WAGIN District High School (WDHS) was recently awarded a prestigious Dare to Lead Award, which recognises schools that demonstrate excellence in Indigenous education.
Primary deputy principal Robyn Willey and school AIEO Gloria Bliss travelled to Canberra last week, where they were presented with the award by Minister for School Education, Early Childhood and Youth Peter Garrett.
“We were really excited to be presented with the award,” Ms Willey said.
“The award recognises the work done over a number of years and it represents a whole school effort and strong community partnerships.”
Ms Willey travelled to Canberra last Thursday with school Mrs Bliss, where they presented a PowerPoint presentation of their submission.
The two women also took a selection of banners that Mrs Bliss and some of her students have been working on, which represent the six Noongar seasonal cycles from the students’ perspective.
These banners are part of a local government project and will eventually be hung along the main street of Wagin.
Dare to Lead is a Commonwealth-funded national project, with a focus on improving educational outcomes for Indigenous students.

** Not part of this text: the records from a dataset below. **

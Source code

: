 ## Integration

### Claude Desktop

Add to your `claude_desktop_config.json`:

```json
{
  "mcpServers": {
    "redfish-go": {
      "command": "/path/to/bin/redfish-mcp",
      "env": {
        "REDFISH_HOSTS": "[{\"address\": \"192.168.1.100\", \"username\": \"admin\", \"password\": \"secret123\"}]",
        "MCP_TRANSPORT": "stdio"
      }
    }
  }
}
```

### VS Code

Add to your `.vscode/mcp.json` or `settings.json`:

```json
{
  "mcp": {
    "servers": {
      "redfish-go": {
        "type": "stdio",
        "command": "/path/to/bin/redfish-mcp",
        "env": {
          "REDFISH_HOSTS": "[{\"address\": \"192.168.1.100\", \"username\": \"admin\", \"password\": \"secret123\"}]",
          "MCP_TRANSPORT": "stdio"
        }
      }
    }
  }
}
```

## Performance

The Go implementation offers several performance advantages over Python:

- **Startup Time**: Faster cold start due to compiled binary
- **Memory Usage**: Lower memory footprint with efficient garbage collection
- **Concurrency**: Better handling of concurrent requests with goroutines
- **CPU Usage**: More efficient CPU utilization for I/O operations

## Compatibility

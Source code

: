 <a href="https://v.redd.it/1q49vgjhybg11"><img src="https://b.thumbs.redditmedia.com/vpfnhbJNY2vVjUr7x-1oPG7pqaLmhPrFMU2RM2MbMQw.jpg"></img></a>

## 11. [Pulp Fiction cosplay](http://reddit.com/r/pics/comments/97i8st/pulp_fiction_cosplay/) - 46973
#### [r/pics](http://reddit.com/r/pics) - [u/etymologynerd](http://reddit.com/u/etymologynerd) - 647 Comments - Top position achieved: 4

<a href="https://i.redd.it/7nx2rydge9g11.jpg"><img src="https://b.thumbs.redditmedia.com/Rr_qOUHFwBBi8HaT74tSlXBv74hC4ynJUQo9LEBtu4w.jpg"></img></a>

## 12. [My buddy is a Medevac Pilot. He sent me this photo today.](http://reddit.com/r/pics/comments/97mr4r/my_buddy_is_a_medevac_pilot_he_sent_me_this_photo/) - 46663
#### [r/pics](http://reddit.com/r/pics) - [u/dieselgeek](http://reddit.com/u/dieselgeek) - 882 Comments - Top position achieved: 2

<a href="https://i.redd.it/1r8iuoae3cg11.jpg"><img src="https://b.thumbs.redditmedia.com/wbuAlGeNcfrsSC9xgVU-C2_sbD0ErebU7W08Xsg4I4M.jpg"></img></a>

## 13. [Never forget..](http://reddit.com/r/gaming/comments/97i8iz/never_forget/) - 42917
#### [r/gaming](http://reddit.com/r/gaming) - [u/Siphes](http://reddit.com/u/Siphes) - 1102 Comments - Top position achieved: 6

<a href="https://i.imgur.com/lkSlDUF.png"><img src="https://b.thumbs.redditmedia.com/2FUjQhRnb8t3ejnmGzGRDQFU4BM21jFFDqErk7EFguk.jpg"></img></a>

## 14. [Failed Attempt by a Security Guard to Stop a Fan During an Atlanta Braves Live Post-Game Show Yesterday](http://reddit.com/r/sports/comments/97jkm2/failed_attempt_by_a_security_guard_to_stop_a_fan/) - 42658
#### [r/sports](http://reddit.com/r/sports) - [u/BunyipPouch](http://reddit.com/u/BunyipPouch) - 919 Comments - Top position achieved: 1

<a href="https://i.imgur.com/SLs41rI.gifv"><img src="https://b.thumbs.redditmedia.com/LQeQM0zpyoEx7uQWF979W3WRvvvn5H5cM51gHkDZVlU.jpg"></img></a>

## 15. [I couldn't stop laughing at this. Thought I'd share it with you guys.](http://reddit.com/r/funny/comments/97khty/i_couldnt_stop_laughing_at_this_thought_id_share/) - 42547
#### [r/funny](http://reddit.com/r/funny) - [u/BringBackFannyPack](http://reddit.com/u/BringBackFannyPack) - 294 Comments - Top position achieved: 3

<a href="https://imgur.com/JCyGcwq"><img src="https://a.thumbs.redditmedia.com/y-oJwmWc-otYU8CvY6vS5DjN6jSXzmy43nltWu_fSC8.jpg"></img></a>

Only seven schools nationwide were recognised for their achievements this year, with WDHS awarded one of the four top prizes of $5000, which will be put towards Aboriginal education programs within the school.
Mr Garrett congratulated the recipients of the Dare to Lead Awards at the Canberra ceremony and said the awards recognised schools which had close ties with local Indigenous communities, showed exemplary leadership and had improved results among Aboriginal and Torres Strait Islander students.
“These schools are fantastic examples of the positive changes that can be made in schools through high quality teaching and strong community engagement,” he said.
Starting in 2000, Dare to Lead is now in its fourth phase, with more than 5000 Australian schools currently signed on as coalition members.